Re: [Dwarf-discuss] Proposal to encode Changed Function Signatures in dwarf

Y Song via Dwarf-discuss Thu, 04 Dec 2025 20:51:35 -0800

On Thu, Dec 4, 2025 at 8:59 AM Jakub Jelinek <[email protected]> wrote:
>
> On Thu, Dec 04, 2025 at 08:37:19AM -0800, Y Song via Dwarf-discuss wrote:
> > Motivation
> > ==========
> >
> > My particular use case is for bpf-based linux kernel
> > tracing. When tracing a kernel function, the user would like
> > to know the actual signature. This is critical.
> >
> > For example, if the actual signature is
> >   static int foo(int a, int c) { ... }
> > and the source signature is
> >   static int foo(int a, int b, int c) { ... }
>
> That is pretty normal function cloning.
> __attribute__((noinline)) static int foo (int a, int b, int c) { return a + 
> c; }
> int bar (int a, int c)
> {
>   return foo (a, 0, c) + foo (1, 1, 2) + foo (2, 2, 3) + foo (a, 3, 4) + foo 
> (5, 4, c);
> }
>
> You can just normally emit
> DW_TAG_subprogram
>   DW_AT_name "foo"
>   DW_AT_inline 1
> ...
>   DW_TAG_formal_parameter
>     DW_AT_name "a"
> ...
>   DW_TAG_formal_parameter
>     DW_AT_name "b"
> ...
>   DW_TAG_formal_parameter
>     DW_AT_name "c"
> for the original user function (if it isn't emitted in that shape,
> without DW_AT_low_pc/DW_AT_high_pc/DW_AT_ranges etc.
> Then
> DW_TAG_subprogram
>   DW_AT_abstract_origin <above foo DW_TAG_subprogram>
>   DW_AT_low_pc ...
>   DW_AT_high_pc ...
> ...
>   DW_TAG_formal_parameter
>     DW_AT_abstract_origin <above a DW_TAG_formal_parameter>
>     DW_AT_location ...
>   DW_TAG_formal_parameter
>     DW_AT_abstract_origin <above b DW_TAG_formal_parameter>
>     DW_AT_location DW_OP_GNU_parameter_ref <reference to 
> DW_TAG_call_site_parameter>
>   DW_TAG_formal_parameter
>     DW_AT_abstract_origin <above c DW_TAG_formal_parameter>
>     DW_AT_location ...
>
> DW_OP_GNU_parameter_ref is an extension, see 
> https://dwarfstd.org/issues/230109.1.html
> In any case, I don't see why you need something like
> DW_TAG_inlined_subroutine at DW_TAG_compile_unit scope, you can't inline a
> function into a translation unit.


In https://github.com/llvm/llvm-project/pull/157349, we have tried two
different approaches to encode new true signatures at the same time
preserving original signatures.

Method 1:
  See https://github.com/llvm/llvm-project/pull/157349#issuecomment-332994687
  and subsequent comments including below
  https://github.com/llvm/llvm-project/pull/157349#issuecomment-3341626819

  one example:

   DW_TAG_subprogram
                DW_AT_low_pc    (0x0000000000000000)
                DW_AT_high_pc    (0x0000000000000006)
                DW_AT_frame_base    (DW_OP_reg7 RSP)
                DW_AT_call_all_calls    (true)
                DW_AT_name    ("mul")
                ...

              DW_TAG_formal_parameter
                  DW_AT_location    (DW_OP_reg5 RDI)
                  DW_AT_name    ("num1")
                  DW_AT_decl_file    ("/app/example.cpp")
                  DW_AT_decl_line    (...)
                  DW_AT_type    (0x0000003d "int")
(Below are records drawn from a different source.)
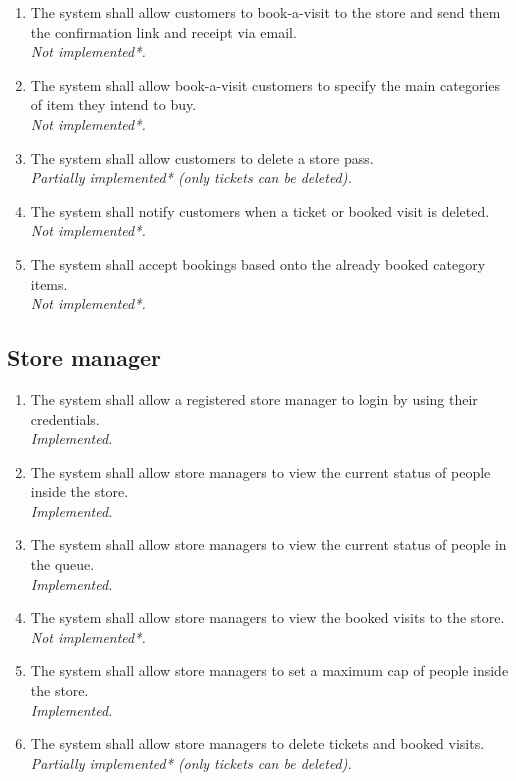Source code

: \begin{enumerate}[series=requirements, label=\textbf{R.\arabic*}]
    \item The system shall allow customers to book-a-visit to the store and send them the confirmation link and receipt via email.\\[4pt] \textit{Not implemented*.}
    \item The system shall allow book-a-visit customers to specify the main categories of item they intend to buy.\\[4pt] \textit{Not implemented*.}
    \item The system shall allow customers to delete a store pass.\\[4pt] \textit{Partially implemented* (only tickets can be deleted).}
    \item The system shall notify customers when a ticket or booked visit is deleted.\\[4pt] \textit{Not implemented*.}
    \item The system shall accept bookings based onto the already booked category items.\\[4pt] \textit{Not implemented*.}
\end{enumerate}

\subsection{Store manager}
\begin{enumerate}[resume*=requirements]
    \item The system shall allow a registered store manager to login by using their credentials.\\[4pt] \textit{Implemented.}
    \item The system shall allow store managers to view the current status of people inside the store.\\[4pt] \textit{Implemented.}
    \item The system shall allow store managers to view the current status of people in the queue.\\[4pt] \textit{Implemented.}
    \item The system shall allow store managers to view the booked visits to the store.\\[4pt] \textit{Not implemented*.}
    \item The system shall allow store managers to set a maximum cap of people inside the store.\\[4pt] \textit{Implemented.}
    \item The system shall allow store managers to delete tickets and booked visits.\\[4pt] \textit{Partially implemented* (only tickets can be deleted).}
\end{enumerate}

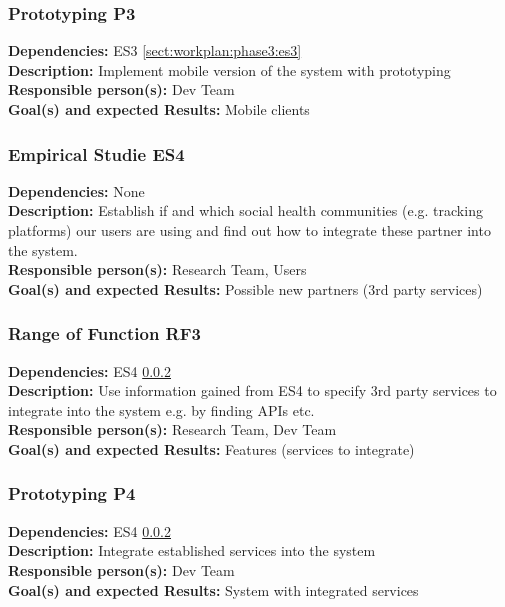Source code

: \documentclass[a4paper,11pt]{article}
\begin{document}
\subsubsection{Prototyping P3}
\label{sect:workplan:phase3:p3}
\textbf{Dependencies:} ES3 \ref{sect:workplan:phase3:es3}\\
\textbf{Description:} Implement mobile version of the system with prototyping\\
\textbf{Responsible person(s):} Dev Team\\
\textbf{Goal(s) and expected Results:} Mobile clients\\

\subsubsection{Empirical Studie ES4}
\label{sect:workplan:phase3:es4}
\textbf{Dependencies:} None\\
\textbf{Description:} Establish if and which social health communities (e.g. tracking platforms) our users are using and find out how to integrate these partner into the system. \\
\textbf{Responsible person(s):} Research Team, Users\\
\textbf{Goal(s) and expected Results:} Possible new partners (3rd party services)\\

\subsubsection{Range of Function RF3}
\label{sect:workplan:phase3:rf3}
\textbf{Dependencies:} ES4 \ref{sect:workplan:phase3:es4}\\
\textbf{Description:} Use information gained from ES4 to specify 3rd party services to integrate into the system e.g. by finding APIs etc.\\
\textbf{Responsible person(s):} Research Team, Dev Team\\
\textbf{Goal(s) and expected Results:} Features (services to integrate)\\

\subsubsection{Prototyping P4}
\label{sect:workplan:phase3:p4}
\textbf{Dependencies:} ES4 \ref{sect:workplan:phase3:es4}\\
\textbf{Description:} Integrate established services into the system\\
\textbf{Responsible person(s):} Dev Team\\
\textbf{Goal(s) and expected Results:} System with integrated services\\
\end{document}
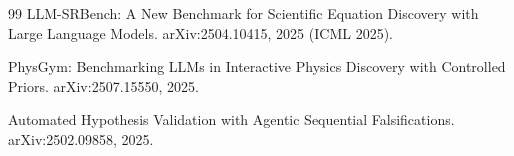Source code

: \documentclass[11pt]{article}
\begin{document}
\begin{thebibliography}{99}
 LLM-SRBench: A New Benchmark for Scientific Equation Discovery with Large Language
Models.
\newblock arXiv:2504.10415, 2025 (ICML 2025).

 PhysGym: Benchmarking LLMs in Interactive Physics Discovery with Controlled Priors.
\newblock arXiv:2507.15550, 2025.

 Automated Hypothesis Validation with Agentic Sequential Falsifications.
\newblock arXiv:2502.09858, 2025.

\end{thebibliography}
\end{document}
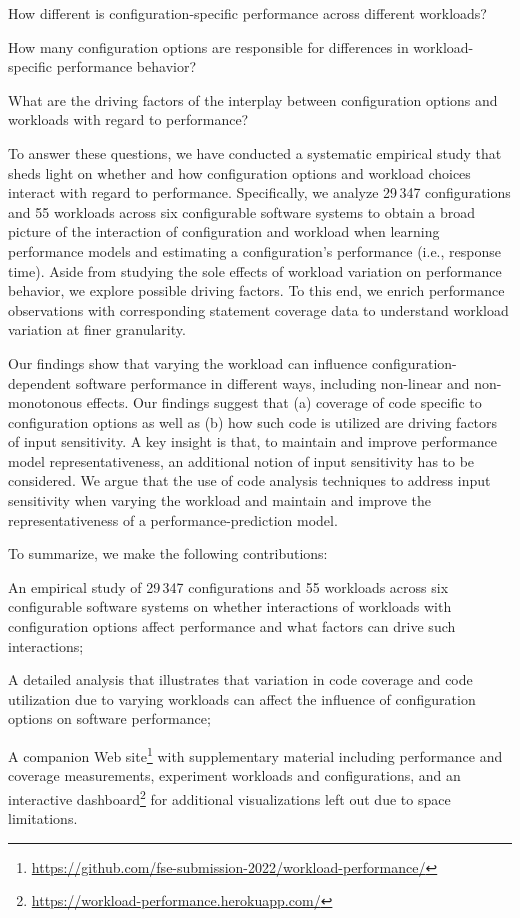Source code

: \begin{compactitem}
	\item How different is configuration-specific performance across different workloads? 
	\item How many configuration options are responsible for differences in workload-specific performance behavior?
	\item What are the driving factors of the interplay between configuration options and workloads with regard to performance? 
\end{compactitem}

To answer these questions, we have conducted a systematic empirical study that sheds light on whether and how configuration options and workload choices interact with regard to performance. 
Specifically, we analyze 29\,347 configurations and 55 workloads across six configurable software systems to obtain a broad picture of the interaction of configuration and workload when learning performance models and estimating a configuration's performance (i.e., response time). Aside from studying the sole effects of workload variation on performance behavior, we explore possible driving factors. To this end, we enrich performance observations with corresponding statement coverage data to understand workload variation at finer granularity.

Our findings show that varying the workload can influence con\-fi\-gu\-ra\-tion-de\-pen\-dent software performance in different ways, including non-linear and non-monotonous effects. Our findings suggest that (a) coverage of code  specific to configuration options as well as (b) how such code is utilized are driving factors of input sensitivity. A key insight is that, to maintain and improve performance model representativeness, an additional notion of input sensitivity has to be considered. We argue that the use of code analysis techniques to address input sensitivity when varying the workload and maintain and improve the representativeness of a performance-prediction model.

To summarize, we make the following contributions: 

\begin{compactitem}
	\item An empirical study of 29\,347 configurations and 55 workloads across six configurable software systems on whether interactions of workloads with configuration options affect performance and what factors can drive such interactions;
	
	\item A detailed analysis that illustrates that variation in code coverage and code utilization due to varying workloads can affect the influence of configuration options on software performance; 
	
	\item A companion Web site\footnote{\url{https://github.com/fse-submission-2022/workload-performance/}} with supplementary material including performance and coverage measurements, experiment workloads and configurations, and an interactive dashboard\footnote{\url{https://workload-performance.herokuapp.com/}} for additional visualizations left out due to space limitations.
\end{compactitem}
              DW_TAG_inlined_subroutine
                  DW_AT_abstract_origin    (LOC_A "mul")
                  DW_AT_low_pc    (...)
                  DW_AT_high_pc    (...)
                  DW_AT_call_file    ("/app/example.cpp")
                  DW_AT_call_line    (...)
                  DW_AT_call_column    (...)

                    DW_TAG_formal_parameter
                            DW_AT_location    (DW_OP_reg5 RDI)
                            DW_AT_abstract_origin    (LOC_B "num1")
                    DW_TAG_formal_parameter
                            DW_AT_location    (DW_OP_reg5 RDI)
                            DW_AT_abstract_origin    (LOC_C "num2")
             NULL
NULL

See the above. The parameters in DW_TAG_subprogram presents the true signature
while the DW_TAG_inlined_subroutine represents the original signatures.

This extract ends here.